【答え】

2の物品貸付業です。

【解説】

映画会社の主な業務は、映画の制作(撮影所)、映画の興行(映画館・巡業)、映画の貸付(配給)などに分かれています。映画会社は、そのすべてを行う大会社もあれば、興行や配給だけを行うところもありました。営業(収益)税は、制作と興行には課されず、配給のみ物品貸付業として課税の対象とされていました。

その一方で、映画の制作や興行には、演劇興行税という地方税が課税されていました。演劇興行税などの地方税は、江戸時代以来の小物成(※)の系譜を引く税目で、明治11年(1878)の「地方税則」で創設されました。
 その大半は、明治29年(1896)の営業税(国税)創設時に廃止されますが、演劇興行税など一部の税目は、これ以降も地方税として課税され続けました。

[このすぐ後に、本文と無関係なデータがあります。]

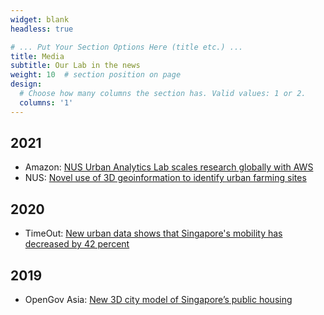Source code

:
```yaml
---
widget: blank
headless: true

# ... Put Your Section Options Here (title etc.) ...
title: Media
subtitle: Our Lab in the news
weight: 10  # section position on page
design:
  # Choose how many columns the section has. Valid values: 1 or 2.
  columns: '1'
---
```


## 2021

* Amazon: [NUS Urban Analytics Lab scales research globally with AWS](https://aws.amazon.com/blogs/publicsector/nus-urban-analytics-lab-scales-research-globally-aws/)
* NUS: [Novel use of 3D geoinformation to identify urban farming sites](https://news.nus.edu.sg/novel-use-of-3d-geoinformation-to-identify-urban-farming-sites/)

## 2020

* TimeOut: [New urban data shows that Singapore's mobility has decreased by 42 percent](https://www.timeout.com/singapore/news/new-urban-data-shows-that-singapores-mobility-has-decreased-by-42-percent-041520)

## 2019

* OpenGov Asia: [New 3D city model of Singapore’s public housing](https://opengovasia.com/new-3d-city-model-of-singapores-public-housing/)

営業税は、大正15年(1926)に営業収益税となります。そして、昭和15年(1940)の税制改正で営業税の名称に戻りますが、このときに地方税の演劇興行税は廃止され、演劇興行にも国税の営業税が課税されることとなりました。

ちなみに、営業税(国税)が創設された明治29年(1896)は、日本で初めて映画が上映された年に当たります。11月25日から29日に神戸倶楽部で公開されました。スクリーン上に映写するのではなく、トーマス・エジソンが1891年に発明した「キネトスコープ」で、一人ずつ箱を覗き込む形でした。

※ 小物成は年貢以外の雑税のことで、山野河海の用益や諸営業に賦課されました。